Meet the artist, Alida Rosie Sayer
Not only is this designer experimenting across the gamut with creating a very tactile approach to typography, but she has carefully cut out each of the numerous layers to also enhance the overall experience of interacting with her artwork. This is so you can touch it, watch it move, distort, undulate, manipulate – right before your eyes. It really is quite genius how well this whole series turned out.
This was just one piece of the whole series I chose to feature – mainly because I loved seeing the movement and distortion in the typographic forms I’m so used to using every day – in my own graphic design work. Only, this piece specifically was made using a ton of suspended layers of hand-cut letterpress prints onto cartridge paper. You got that right… every piece was cut out and constructed by hand.
In my world, I work on a computer, producing work digitally for my clients. There’s no time to experiment outside of that realm. Time is of the essence, and in our industry and in a lot of places, it’s not really about the ideas you can produce, but rather the ideas you can produce in the time that’s been allotted that determines the creative conceit. I get so excited and inspired to take a peek and find an artist like Alida – just to marvel at great design ideas that have absolutely NOTHING to do with a computer or a deadline. THAT is where good ideas originate.

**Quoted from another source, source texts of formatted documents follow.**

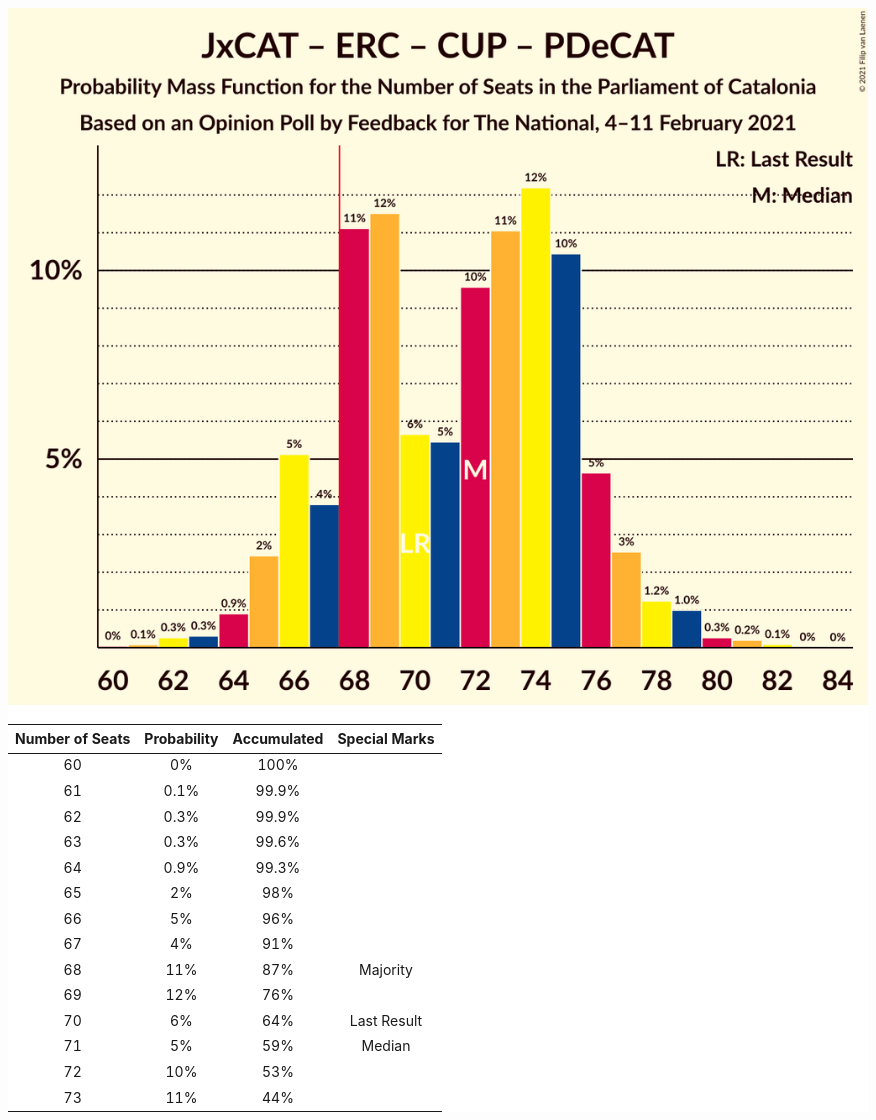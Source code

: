 ![Graph with seats probability mass function not yet produced](2021-02-11-Feedback-coalitions-seats-pmf-jxcat–erc–cup–pdecat.png "Seats Probability Mass Function")

| Number of Seats | Probability | Accumulated | Special Marks |
|:---------------:|:-----------:|:-----------:|:-------------:|
| 60 | 0% | 100% |  |
| 61 | 0.1% | 99.9% |  |
| 62 | 0.3% | 99.9% |  |
| 63 | 0.3% | 99.6% |  |
| 64 | 0.9% | 99.3% |  |
| 65 | 2% | 98% |  |
| 66 | 5% | 96% |  |
| 67 | 4% | 91% |  |
| 68 | 11% | 87% | Majority |
| 69 | 12% | 76% |  |
| 70 | 6% | 64% | Last Result |
| 71 | 5% | 59% | Median |
| 72 | 10% | 53% |  |
| 73 | 11% | 44% |  |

Nicely done, Alida!
Based in London, Alida Rosie Sayer has crossed the fields of all types of design including: graphic design, 3D design & animation, sculptural installation and illustration using both hand-crafted and digital processes. This series was made using many suspended layers of hand-cut letterpress prints onto cartridge paper. Sayer creates three-dimensional typographic forms in this series entitled There is no why using quotes from Kurt Vonnegut’s Slaughterhouse Five. The short film featured above was made at Marsden Woo Gallery, London, July 2010.